Task description
Answer with a number only, stating how many lines of the records hold the word "latent".

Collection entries
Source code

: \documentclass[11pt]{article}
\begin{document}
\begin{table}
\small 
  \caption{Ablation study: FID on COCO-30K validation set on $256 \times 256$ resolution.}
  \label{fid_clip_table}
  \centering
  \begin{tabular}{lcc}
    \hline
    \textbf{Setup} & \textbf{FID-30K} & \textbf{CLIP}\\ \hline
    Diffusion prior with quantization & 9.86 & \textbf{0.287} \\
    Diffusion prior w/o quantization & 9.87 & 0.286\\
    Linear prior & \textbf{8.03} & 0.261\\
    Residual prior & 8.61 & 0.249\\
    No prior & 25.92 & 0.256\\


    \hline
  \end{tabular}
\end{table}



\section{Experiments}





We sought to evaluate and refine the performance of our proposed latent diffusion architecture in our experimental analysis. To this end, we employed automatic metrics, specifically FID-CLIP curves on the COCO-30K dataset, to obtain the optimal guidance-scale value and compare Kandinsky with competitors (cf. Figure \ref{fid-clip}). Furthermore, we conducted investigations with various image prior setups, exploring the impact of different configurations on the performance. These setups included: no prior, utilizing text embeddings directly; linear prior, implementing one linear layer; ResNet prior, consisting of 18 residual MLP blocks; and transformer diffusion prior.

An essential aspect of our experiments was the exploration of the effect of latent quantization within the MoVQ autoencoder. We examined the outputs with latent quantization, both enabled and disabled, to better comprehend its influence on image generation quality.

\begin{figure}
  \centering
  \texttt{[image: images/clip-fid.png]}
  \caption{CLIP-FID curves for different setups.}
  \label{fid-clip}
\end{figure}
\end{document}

Solution for this task
2